Is There a Link Between Weight and Dementia Risk?
By Stepy Kamei
We all know that carrying a few extra pounds of belly fat isn't exactly healthy, but it can have a negative impact on more aspects of your health than you may realize. Aside from the more obvious effects being overweight can have on your heart, blood pressure, and joint health, having extra weight on your body -- especially in the belly area -- may increase your chances of developing cognitive health issues such as dementia and Alzheimer's disease. When you take into consideration the fact that rates of Alzheimer's and obesity have been on the rise in America in recent decades, at pretty similar levels, it begins to make sense why this correlation is so impactful to the body.
How Belly Fat Affects the Brain
Carrying any type of excess weight is no good for the body, but belly fat is often considered by health professionals to be the worst kind of fat. This is because belly fat, also known as visceral fat, has the capability to wrap itself around the organs in the body, which is why the abdomen tends to extend so greatly. Visceral fat can also send harmful molecules, such as cortisol, into the bloodstream and to the brain, which can lead to the development of cognitive and physical health concerns.
The main concern around visceral fat and the brain relates to its effects on insulin in the body. An excess amount of visceral fat in the gut often increases a person's resistance to insulin. Over time, this decreases the amount of insulin activity in the brain. Studies are beginning to show a link between low insulin activity in the brain and the development of cognitive impairment and issues such as memory loss, dementia and Alzheimer's.

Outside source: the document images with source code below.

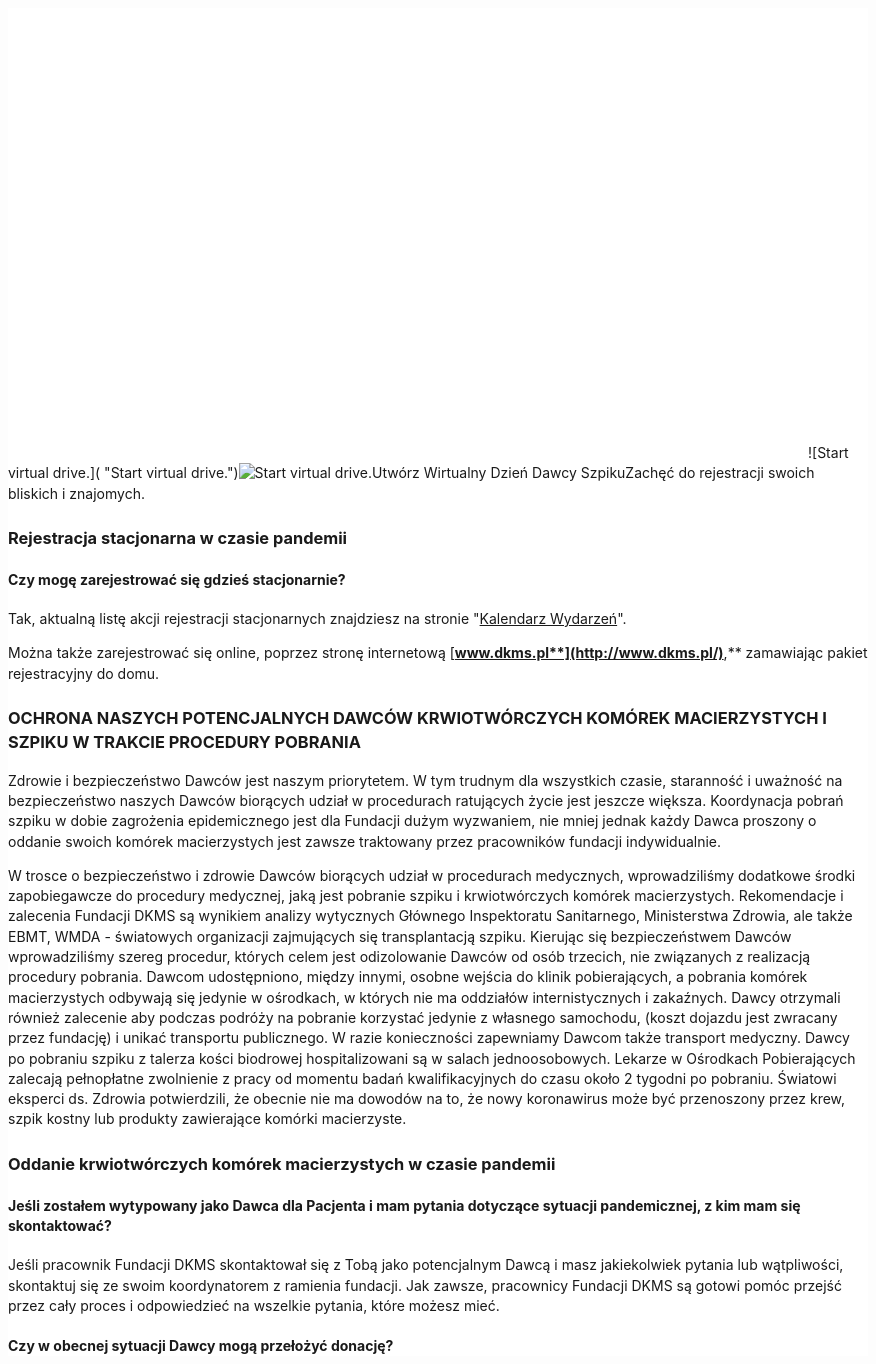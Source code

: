 
![](data:image/svg+xml;charset=utf-8,%3Csvg%20height='450'%20width='800'%20xmlns='http://www.w3.org/2000/svg'%20version='1.1'%3E%3C/svg%3E)![Start virtual drive.]( "Start virtual drive.")![Start virtual drive.](https://assets-eu-01.kc-usercontent.com:443/bed48093-082e-0109-4b5f-7bdadab5eedd/8a788977-93ea-497b-9c88-ce4f55363784/hands.jpg?w=800&h=450&auto=format&lossless=true&fit=cover "Start virtual drive.")Utwórz Wirtualny Dzień Dawcy SzpikuZachęć do rejestracji swoich bliskich i znajomych. 
### Rejestracja stacjonarna w czasie pandemii

#### Czy mogę zarejestrować się gdzieś stacjonarnie?

Tak, aktualną listę akcji rejestracji stacjonarnych znajdziesz na stronie "[Kalendarz Wydarzeń](https://www.dkms.pl/dzialaj/kalendarz-wydarzen)". 


Można także zarejestrować się online, poprzez stronę internetową [**www.dkms.pl**](http://www.dkms.pl/)**,** zamawiając pakiet rejestracyjny do domu.


### OCHRONA NASZYCH POTENCJALNYCH DAWCÓW KRWIOTWÓRCZYCH KOMÓREK MACIERZYSTYCH I SZPIKU W TRAKCIE PROCEDURY POBRANIA


Zdrowie i bezpieczeństwo Dawców jest naszym priorytetem. W tym trudnym dla wszystkich czasie, staranność i uważność na bezpieczeństwo naszych Dawców biorących udział w procedurach ratujących życie jest jeszcze większa. Koordynacja pobrań szpiku w dobie zagrożenia epidemicznego jest dla Fundacji dużym wyzwaniem, nie mniej jednak każdy Dawca proszony o oddanie swoich komórek macierzystych jest zawsze traktowany przez pracowników fundacji indywidualnie.


W trosce o bezpieczeństwo i zdrowie Dawców biorących udział w procedurach medycznych, wprowadziliśmy dodatkowe środki zapobiegawcze do procedury medycznej, jaką jest pobranie szpiku i krwiotwórczych komórek macierzystych. Rekomendacje i zalecenia Fundacji DKMS są wynikiem analizy wytycznych Głównego Inspektoratu Sanitarnego, Ministerstwa Zdrowia, ale także EBMT, WMDA \- światowych organizacji zajmujących się transplantacją szpiku. Kierując się bezpieczeństwem Dawców wprowadziliśmy szereg procedur, których celem jest odizolowanie Dawców od osób trzecich, nie związanych z realizacją procedury pobrania. Dawcom udostępniono, między innymi, osobne wejścia do klinik pobierających, a pobrania komórek macierzystych odbywają się jedynie w ośrodkach, w których nie ma oddziałów internistycznych i zakaźnych. Dawcy otrzymali również zalecenie aby podczas podróży na pobranie korzystać jedynie z własnego samochodu, (koszt dojazdu jest zwracany przez fundację) i unikać transportu publicznego. W razie konieczności zapewniamy Dawcom także transport medyczny. Dawcy po pobraniu szpiku z talerza kości biodrowej hospitalizowani są w salach jednoosobowych. Lekarze w Ośrodkach Pobierających zalecają pełnopłatne zwolnienie z pracy od momentu badań kwalifikacyjnych do czasu około 2 tygodni po pobraniu. Światowi eksperci ds. Zdrowia potwierdzili, że obecnie nie ma dowodów na to, że nowy koronawirus może być przenoszony przez krew, szpik kostny lub produkty zawierające komórki macierzyste.


### Oddanie krwiotwórczych komórek macierzystych w czasie pandemii

#### Jeśli zostałem wytypowany jako Dawca dla Pacjenta i mam pytania dotyczące sytuacji pandemicznej, z kim mam się skontaktować?

Jeśli pracownik Fundacji DKMS skontaktował się z Tobą jako potencjalnym Dawcą i masz jakiekolwiek pytania lub wątpliwości, skontaktuj się ze swoim koordynatorem z ramienia fundacji. Jak zawsze, pracownicy Fundacji DKMS są gotowi pomóc przejść przez cały proces i odpowiedzieć na wszelkie pytania, które możesz mieć.

#### Czy w obecnej sytuacji Dawcy mogą przełożyć donację?
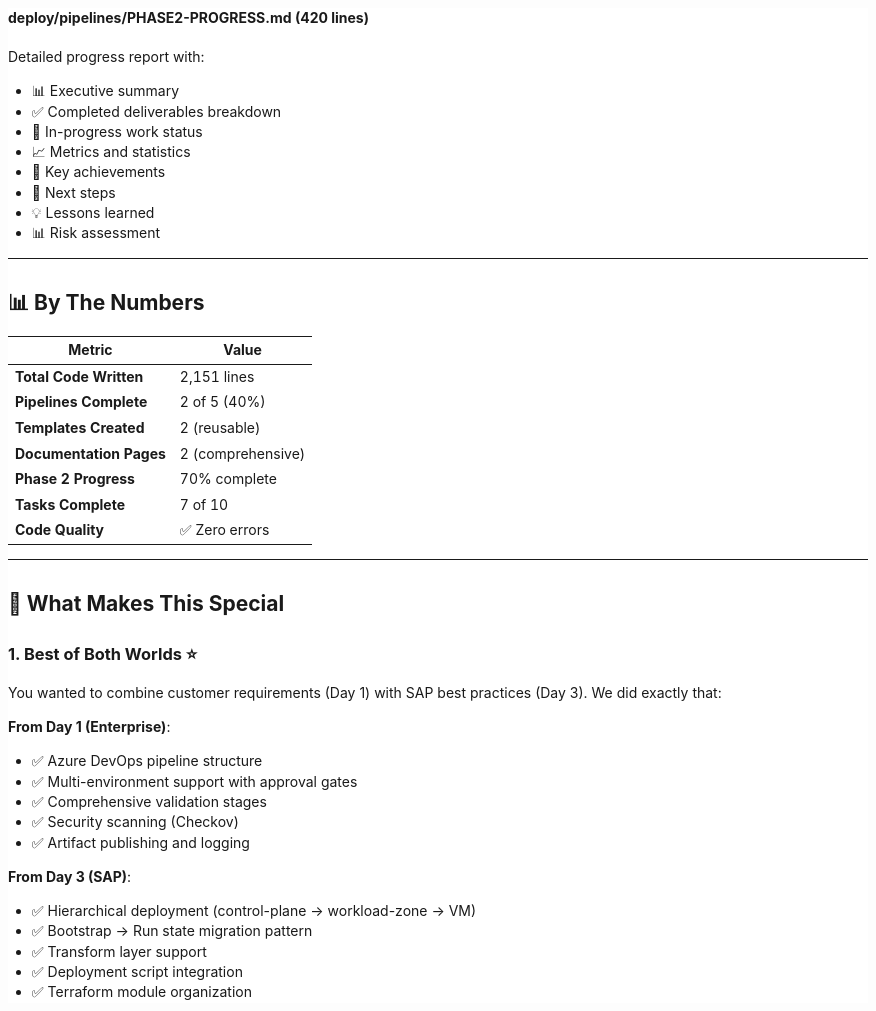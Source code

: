 #### **deploy/pipelines/PHASE2-PROGRESS.md** (420 lines)
Detailed progress report with:
- 📊 Executive summary
- ✅ Completed deliverables breakdown
- 🚧 In-progress work status
- 📈 Metrics and statistics
- 🎯 Key achievements
- 🚀 Next steps
- 💡 Lessons learned
- 📊 Risk assessment

---

## 📊 By The Numbers

| Metric | Value |
|--------|-------|
| **Total Code Written** | 2,151 lines |
| **Pipelines Complete** | 2 of 5 (40%) |
| **Templates Created** | 2 (reusable) |
| **Documentation Pages** | 2 (comprehensive) |
| **Phase 2 Progress** | 70% complete |
| **Tasks Complete** | 7 of 10 |
| **Code Quality** | ✅ Zero errors |

---

## 🎯 What Makes This Special

### **1. Best of Both Worlds** ⭐
You wanted to combine customer requirements (Day 1) with SAP best practices (Day 3). We did exactly that:

**From Day 1 (Enterprise)**:
- ✅ Azure DevOps pipeline structure
- ✅ Multi-environment support with approval gates
- ✅ Comprehensive validation stages
- ✅ Security scanning (Checkov)
- ✅ Artifact publishing and logging

**From Day 3 (SAP)**:
- ✅ Hierarchical deployment (control-plane → workload-zone → VM)
- ✅ Bootstrap → Run state migration pattern
- ✅ Transform layer support
- ✅ Deployment script integration
- ✅ Terraform module organization
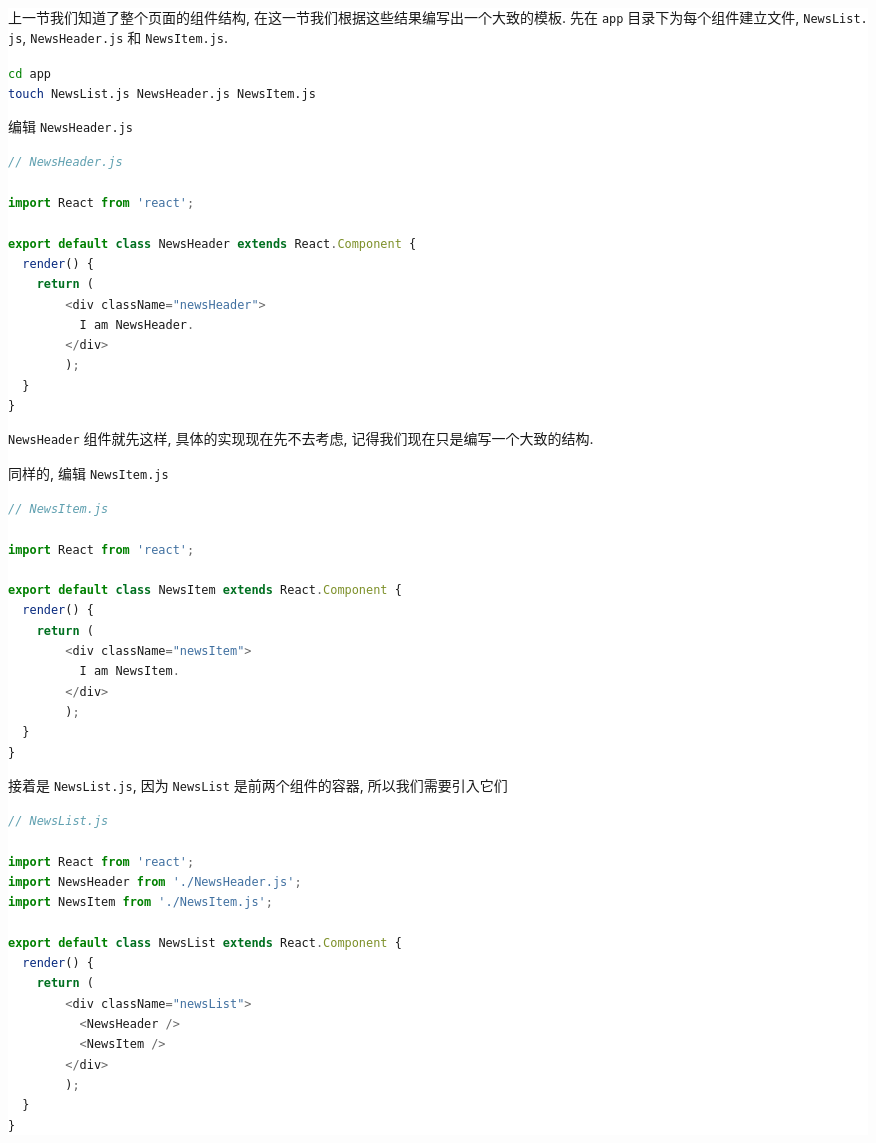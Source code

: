 上一节我们知道了整个页面的组件结构, 在这一节我们根据这些结果编写出一个大致的模板.
先在 `app` 目录下为每个组件建立文件, `NewsList.js`, `NewsHeader.js` 和 `NewsItem.js`.

```sh
cd app
touch NewsList.js NewsHeader.js NewsItem.js
```
编辑 `NewsHeader.js`
```js
// NewsHeader.js

import React from 'react';

export default class NewsHeader extends React.Component {
  render() {
    return (
        <div className="newsHeader">
          I am NewsHeader.
        </div>
        );
  }
}
```

`NewsHeader` 组件就先这样, 具体的实现现在先不去考虑, 记得我们现在只是编写一个大致的结构.

同样的, 编辑 `NewsItem.js`

```js
// NewsItem.js

import React from 'react';

export default class NewsItem extends React.Component {
  render() {
    return (
        <div className="newsItem">
          I am NewsItem.
        </div>
        );
  }
}
```

接着是 `NewsList.js`, 因为 `NewsList` 是前两个组件的容器, 所以我们需要引入它们
```js
// NewsList.js

import React from 'react';
import NewsHeader from './NewsHeader.js';
import NewsItem from './NewsItem.js';

export default class NewsList extends React.Component {
  render() {
    return (
        <div className="newsList">
          <NewsHeader />
          <NewsItem />
        </div>
        );
  }
}

```
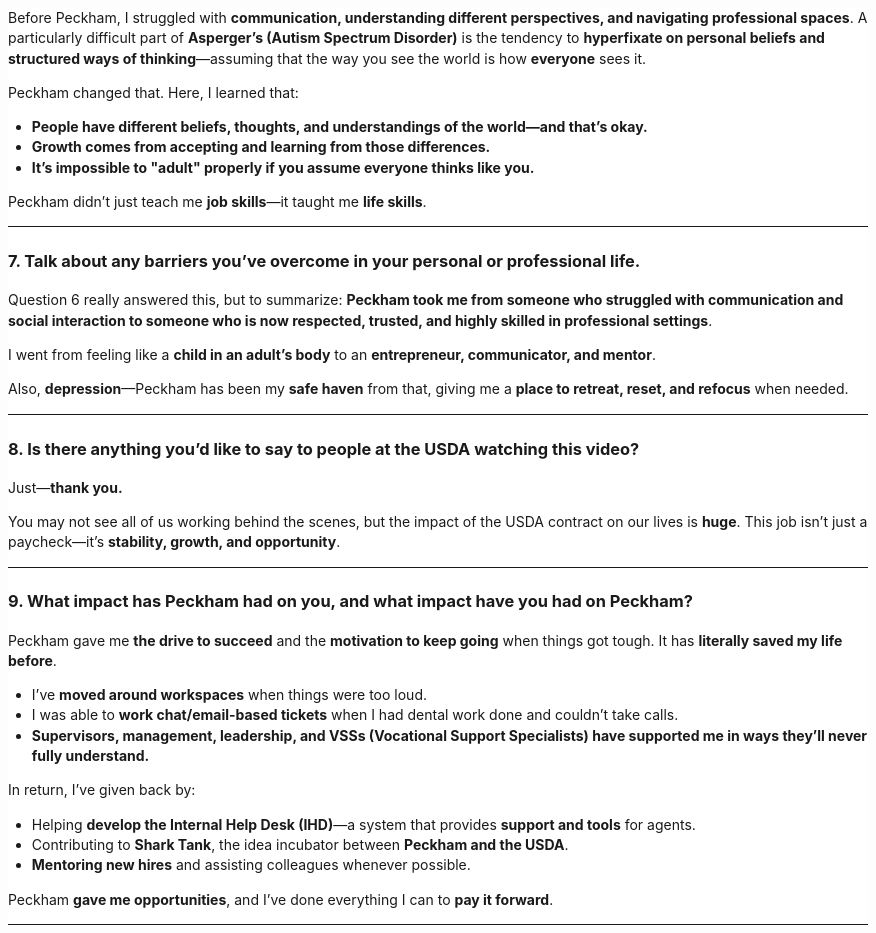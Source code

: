 Before Peckham, I struggled with **communication, understanding different perspectives, and navigating professional spaces**. A particularly difficult part of **Asperger’s (Autism Spectrum Disorder)** is the tendency to **hyperfixate on personal beliefs and structured ways of thinking**—assuming that the way you see the world is how **everyone** sees it.  

Peckham changed that. Here, I learned that:  
- **People have different beliefs, thoughts, and understandings of the world—and that’s okay.**  
- **Growth comes from accepting and learning from those differences.**  
- **It’s impossible to "adult" properly if you assume everyone thinks like you.**  

Peckham didn’t just teach me **job skills**—it taught me **life skills**.  

---

### **7. Talk about any barriers you’ve overcome in your personal or professional life.**  
Question 6 really answered this, but to summarize: **Peckham took me from someone who struggled with communication and social interaction to someone who is now respected, trusted, and highly skilled in professional settings**.  

I went from feeling like a **child in an adult’s body** to an **entrepreneur, communicator, and mentor**.  

Also, **depression**—Peckham has been my **safe haven** from that, giving me a **place to retreat, reset, and refocus** when needed.  

---

### **8. Is there anything you’d like to say to people at the USDA watching this video?**  
Just—**thank you.**  

You may not see all of us working behind the scenes, but the impact of the USDA contract on our lives is **huge**. This job isn’t just a paycheck—it’s **stability, growth, and opportunity**.  

---

### **9. What impact has Peckham had on you, and what impact have you had on Peckham?**  
Peckham gave me **the drive to succeed** and the **motivation to keep going** when things got tough. It has **literally saved my life before**.  

- I’ve **moved around workspaces** when things were too loud.  
- I was able to **work chat/email-based tickets** when I had dental work done and couldn’t take calls.  
- **Supervisors, management, leadership, and VSSs (Vocational Support Specialists) have supported me in ways they’ll never fully understand.**  

In return, I’ve given back by:  
- Helping **develop the Internal Help Desk (IHD)**—a system that provides **support and tools** for agents.  
- Contributing to **Shark Tank**, the idea incubator between **Peckham and the USDA**.  
- **Mentoring new hires** and assisting colleagues whenever possible.  

Peckham **gave me opportunities**, and I’ve done everything I can to **pay it forward**.  

---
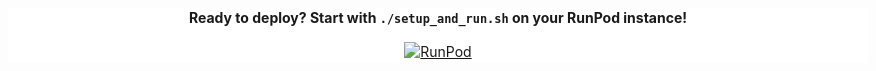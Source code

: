 
<div align="center">

**Ready to deploy? Start with `./setup_and_run.sh` on your RunPod instance!**

[![RunPod](https://img.shields.io/badge/Deploy%20on-RunPod-purple?style=for-the-badge&logo=data:image/png;base64,iVBORw0KGgoAAAANSUhEUgAAAAEAAAABCAYAAAAfFcSJAAAADUlEQVR42mNkYPhfDwAChwGA60e6kgAAAABJRU5ErkJggg==)](https://runpod.io)

</div>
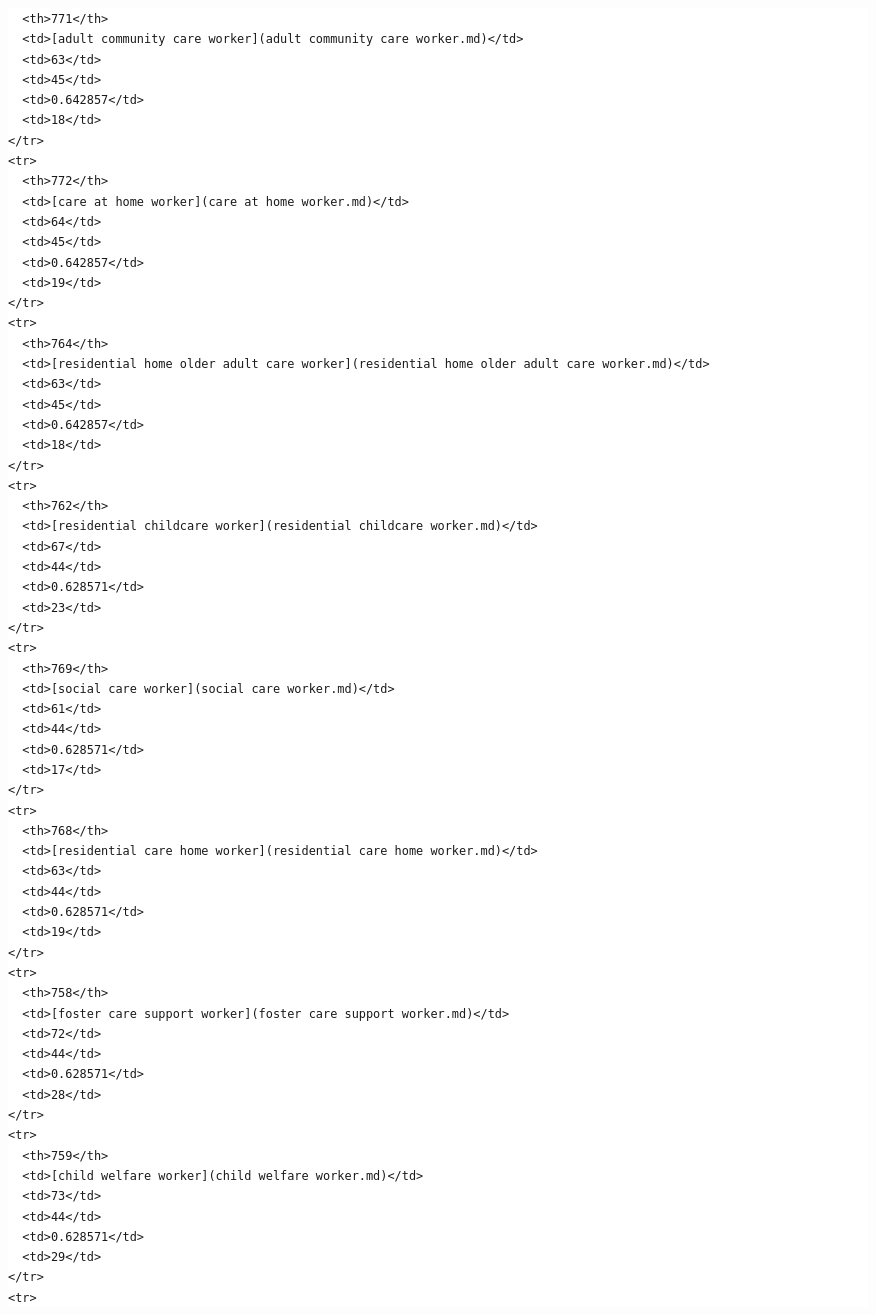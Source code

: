       <th>771</th>
      <td>[adult community care worker](adult community care worker.md)</td>
      <td>63</td>
      <td>45</td>
      <td>0.642857</td>
      <td>18</td>
    </tr>
    <tr>
      <th>772</th>
      <td>[care at home worker](care at home worker.md)</td>
      <td>64</td>
      <td>45</td>
      <td>0.642857</td>
      <td>19</td>
    </tr>
    <tr>
      <th>764</th>
      <td>[residential home older adult care worker](residential home older adult care worker.md)</td>
      <td>63</td>
      <td>45</td>
      <td>0.642857</td>
      <td>18</td>
    </tr>
    <tr>
      <th>762</th>
      <td>[residential childcare worker](residential childcare worker.md)</td>
      <td>67</td>
      <td>44</td>
      <td>0.628571</td>
      <td>23</td>
    </tr>
    <tr>
      <th>769</th>
      <td>[social care worker](social care worker.md)</td>
      <td>61</td>
      <td>44</td>
      <td>0.628571</td>
      <td>17</td>
    </tr>
    <tr>
      <th>768</th>
      <td>[residential care home worker](residential care home worker.md)</td>
      <td>63</td>
      <td>44</td>
      <td>0.628571</td>
      <td>19</td>
    </tr>
    <tr>
      <th>758</th>
      <td>[foster care support worker](foster care support worker.md)</td>
      <td>72</td>
      <td>44</td>
      <td>0.628571</td>
      <td>28</td>
    </tr>
    <tr>
      <th>759</th>
      <td>[child welfare worker](child welfare worker.md)</td>
      <td>73</td>
      <td>44</td>
      <td>0.628571</td>
      <td>29</td>
    </tr>
    <tr>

Preventing Belly Fat and Cognitive Decline
You'd be well off to start taking care of your body and mind sooner rather than later in order to prevent these issues from taking over your later life. Exercising on a regular basis is good for not only your body but your brain as well, so do your best to stay active every day. Eating healthy foods is also very important for keeping your cognitive and mental health up, so make sure you're preparing wholesome meals and snacks for yourself. Add plenty of leafy greens, whole grains, legumes, fresh fruit, and lean protein to each meal for optimal health benefits. Finally, be sure to keep checking in with your primary healthcare provider on a regular basis to monitor your health.